EXTRACTED ENTRIES Block Start

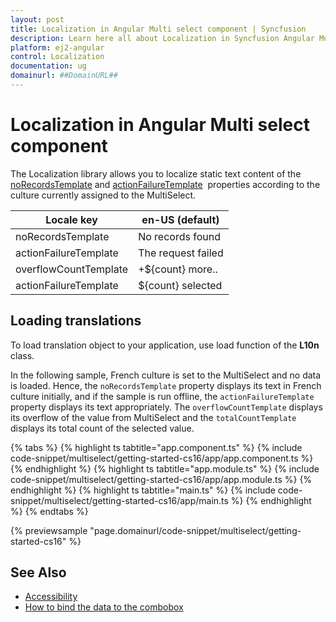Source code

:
 ```yaml
---
layout: post
title: Localization in Angular Multi select component | Syncfusion
description: Learn here all about Localization in Syncfusion Angular Multi select component of Syncfusion Essential JS 2 and more.
platform: ej2-angular
control: Localization 
documentation: ug
domainurl: ##DomainURL##
---
```


# Localization in Angular Multi select component

The Localization library allows you to localize static text content of the
[noRecordsTemplate](https://ej2.syncfusion.com/angular/documentation/api/multi-select/#norecordstemplate) and [actionFailureTemplate](https://ej2.syncfusion.com/angular/documentation/api/multi-select/#actionfailuretemplate) &nbsp;properties according to the culture currently assigned to the MultiSelect.

| Locale key | en-US (default)  |
|------|------|
| noRecordsTemplate |  No records found |
| actionFailureTemplate | The request failed |
| overflowCountTemplate | +${count} more.. |
| actionFailureTemplate | ${count} selected |

## Loading translations

To load translation object to your application, use load function of the **L10n** class.

In the following sample, French culture is set to the MultiSelect and no data is loaded.
Hence, the `noRecordsTemplate` property displays its text in French culture initially,
and if the sample is run offline, the `actionFailureTemplate` property displays its text
appropriately. The `overflowCountTemplate` displays its overflow of the value from MultiSelect and the `totalCountTemplate` displays its total count of the selected value.

{% tabs %}
{% highlight ts tabtitle="app.component.ts" %}
{% include code-snippet/multiselect/getting-started-cs16/app/app.component.ts %}
{% endhighlight %}
{% highlight ts tabtitle="app.module.ts" %}
{% include code-snippet/multiselect/getting-started-cs16/app/app.module.ts %}
{% endhighlight %}
{% highlight ts tabtitle="main.ts" %}
{% include code-snippet/multiselect/getting-started-cs16/app/main.ts %}
{% endhighlight %}
{% endtabs %}
  
{% previewsample "page.domainurl/code-snippet/multiselect/getting-started-cs16" %}

## See Also

* [Accessibility](./accessibility/)
* [How to bind the data to the combobox](./data-binding/)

EXTRACTED ENTRIES Block End

■ **WORK ORDER**:
Copy every line above that includes the string "module".

■ **RESULT OF THIS EXERCISE**:
{% highlight ts tabtitle="app.module.ts" %}
{% include code-snippet/multiselect/getting-started-cs16/app/app.module.ts %}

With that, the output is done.